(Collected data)
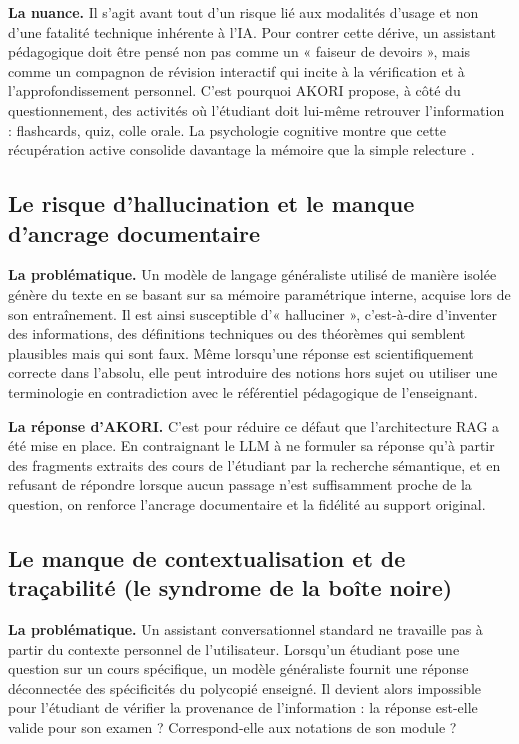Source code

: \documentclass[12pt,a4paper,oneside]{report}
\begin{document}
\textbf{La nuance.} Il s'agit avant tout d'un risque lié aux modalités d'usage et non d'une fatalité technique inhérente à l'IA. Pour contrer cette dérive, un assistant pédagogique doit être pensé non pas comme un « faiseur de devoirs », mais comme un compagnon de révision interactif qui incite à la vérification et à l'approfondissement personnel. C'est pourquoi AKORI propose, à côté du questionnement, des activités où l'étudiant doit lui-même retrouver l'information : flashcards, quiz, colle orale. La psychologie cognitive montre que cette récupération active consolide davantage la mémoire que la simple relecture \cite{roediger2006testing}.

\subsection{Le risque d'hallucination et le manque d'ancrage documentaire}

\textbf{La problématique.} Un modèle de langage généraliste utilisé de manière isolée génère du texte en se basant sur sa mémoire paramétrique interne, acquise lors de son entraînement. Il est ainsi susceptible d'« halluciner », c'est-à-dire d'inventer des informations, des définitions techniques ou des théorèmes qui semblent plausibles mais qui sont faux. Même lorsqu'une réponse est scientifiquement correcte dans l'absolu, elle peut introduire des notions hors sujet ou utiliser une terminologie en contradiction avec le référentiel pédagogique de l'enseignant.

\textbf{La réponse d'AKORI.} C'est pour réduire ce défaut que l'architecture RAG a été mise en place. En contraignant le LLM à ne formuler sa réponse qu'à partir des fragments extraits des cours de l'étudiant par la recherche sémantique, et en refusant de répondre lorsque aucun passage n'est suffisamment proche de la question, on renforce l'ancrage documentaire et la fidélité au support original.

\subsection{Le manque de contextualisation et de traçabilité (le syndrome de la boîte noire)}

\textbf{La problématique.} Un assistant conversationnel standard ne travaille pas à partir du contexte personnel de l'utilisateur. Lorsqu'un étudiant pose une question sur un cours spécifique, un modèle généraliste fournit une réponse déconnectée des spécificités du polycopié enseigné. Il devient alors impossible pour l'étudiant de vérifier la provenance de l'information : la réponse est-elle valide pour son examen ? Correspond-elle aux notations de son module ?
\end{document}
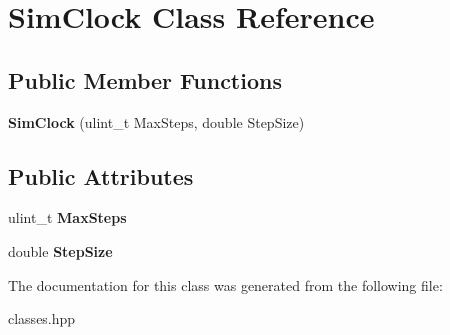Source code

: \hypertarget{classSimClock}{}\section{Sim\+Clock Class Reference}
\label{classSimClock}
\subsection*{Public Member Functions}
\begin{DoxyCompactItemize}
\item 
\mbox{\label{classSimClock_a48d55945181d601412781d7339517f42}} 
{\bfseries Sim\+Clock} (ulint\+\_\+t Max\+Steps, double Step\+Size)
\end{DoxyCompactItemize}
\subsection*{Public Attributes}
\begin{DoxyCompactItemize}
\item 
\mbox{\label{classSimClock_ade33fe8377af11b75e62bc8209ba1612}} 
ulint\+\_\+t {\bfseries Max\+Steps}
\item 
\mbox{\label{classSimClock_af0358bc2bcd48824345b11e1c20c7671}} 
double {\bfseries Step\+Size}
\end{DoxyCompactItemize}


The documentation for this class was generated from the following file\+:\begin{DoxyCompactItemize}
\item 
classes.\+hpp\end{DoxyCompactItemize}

==

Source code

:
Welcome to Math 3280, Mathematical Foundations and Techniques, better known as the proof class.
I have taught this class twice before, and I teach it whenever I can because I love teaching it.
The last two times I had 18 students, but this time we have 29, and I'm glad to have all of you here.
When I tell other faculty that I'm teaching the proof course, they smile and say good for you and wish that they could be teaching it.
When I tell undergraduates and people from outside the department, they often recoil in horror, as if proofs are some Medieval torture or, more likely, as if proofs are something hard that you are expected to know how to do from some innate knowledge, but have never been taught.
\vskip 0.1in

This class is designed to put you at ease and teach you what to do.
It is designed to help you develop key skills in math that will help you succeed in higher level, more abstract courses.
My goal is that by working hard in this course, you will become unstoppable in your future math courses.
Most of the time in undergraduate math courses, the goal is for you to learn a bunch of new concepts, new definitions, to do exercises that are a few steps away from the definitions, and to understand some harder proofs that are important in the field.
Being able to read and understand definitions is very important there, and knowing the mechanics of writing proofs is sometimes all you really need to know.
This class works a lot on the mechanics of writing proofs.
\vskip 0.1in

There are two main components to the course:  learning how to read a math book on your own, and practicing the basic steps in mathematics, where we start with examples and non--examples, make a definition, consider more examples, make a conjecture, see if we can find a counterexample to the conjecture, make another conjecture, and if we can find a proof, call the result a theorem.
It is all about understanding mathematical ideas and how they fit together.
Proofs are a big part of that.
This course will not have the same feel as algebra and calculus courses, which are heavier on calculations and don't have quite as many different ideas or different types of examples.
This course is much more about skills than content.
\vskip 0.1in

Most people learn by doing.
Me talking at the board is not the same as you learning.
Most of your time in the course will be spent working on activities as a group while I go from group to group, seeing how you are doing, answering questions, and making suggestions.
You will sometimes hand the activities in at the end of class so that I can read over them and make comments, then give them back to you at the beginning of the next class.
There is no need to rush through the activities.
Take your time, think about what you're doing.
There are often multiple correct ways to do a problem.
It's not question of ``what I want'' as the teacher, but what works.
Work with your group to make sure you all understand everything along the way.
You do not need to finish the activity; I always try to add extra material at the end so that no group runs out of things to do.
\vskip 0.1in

* * *

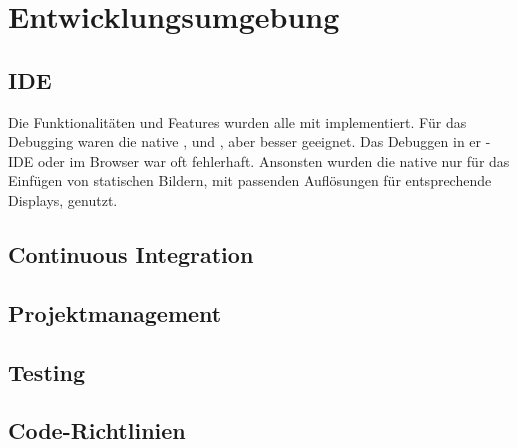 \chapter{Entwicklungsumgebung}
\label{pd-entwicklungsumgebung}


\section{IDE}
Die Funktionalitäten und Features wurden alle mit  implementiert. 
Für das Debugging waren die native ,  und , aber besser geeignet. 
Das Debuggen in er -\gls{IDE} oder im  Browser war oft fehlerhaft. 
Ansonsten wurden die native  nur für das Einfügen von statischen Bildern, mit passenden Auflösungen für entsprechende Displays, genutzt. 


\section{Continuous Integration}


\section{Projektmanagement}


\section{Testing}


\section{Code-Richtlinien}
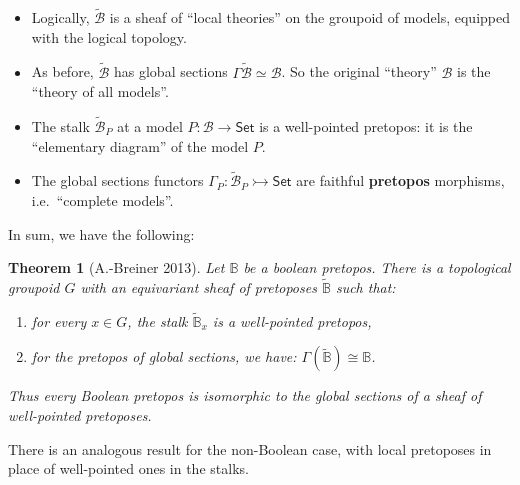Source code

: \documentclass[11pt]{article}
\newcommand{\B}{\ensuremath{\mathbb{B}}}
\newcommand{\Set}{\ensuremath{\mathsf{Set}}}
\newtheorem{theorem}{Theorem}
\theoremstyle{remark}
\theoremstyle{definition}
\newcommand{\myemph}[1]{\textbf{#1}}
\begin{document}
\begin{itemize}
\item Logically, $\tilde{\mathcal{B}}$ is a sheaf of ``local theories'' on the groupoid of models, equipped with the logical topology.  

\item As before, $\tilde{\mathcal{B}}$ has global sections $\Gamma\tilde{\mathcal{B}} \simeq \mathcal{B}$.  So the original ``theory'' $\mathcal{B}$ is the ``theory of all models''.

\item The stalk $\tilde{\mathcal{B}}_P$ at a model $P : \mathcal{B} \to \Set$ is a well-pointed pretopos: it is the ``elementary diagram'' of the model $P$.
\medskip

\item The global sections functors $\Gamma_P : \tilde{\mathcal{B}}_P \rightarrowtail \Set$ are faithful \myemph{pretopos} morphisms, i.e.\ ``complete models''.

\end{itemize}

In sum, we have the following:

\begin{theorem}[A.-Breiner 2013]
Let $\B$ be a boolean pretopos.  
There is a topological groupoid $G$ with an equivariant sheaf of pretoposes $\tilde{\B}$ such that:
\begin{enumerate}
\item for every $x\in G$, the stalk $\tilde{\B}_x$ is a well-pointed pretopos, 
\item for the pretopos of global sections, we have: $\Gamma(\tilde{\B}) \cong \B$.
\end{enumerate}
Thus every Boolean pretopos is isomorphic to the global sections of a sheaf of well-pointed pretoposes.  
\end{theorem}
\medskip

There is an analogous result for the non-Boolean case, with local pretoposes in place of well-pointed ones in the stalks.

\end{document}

Work item: Go through the lines above. Select every one that has the string "newcommand".

Result for this task:
\newcommand{\B}{\ensuremath{\mathbb{B}}}
\newcommand{\Set}{\ensuremath{\mathsf{Set}}}
\newcommand{\myemph}[1]{\textbf{#1}}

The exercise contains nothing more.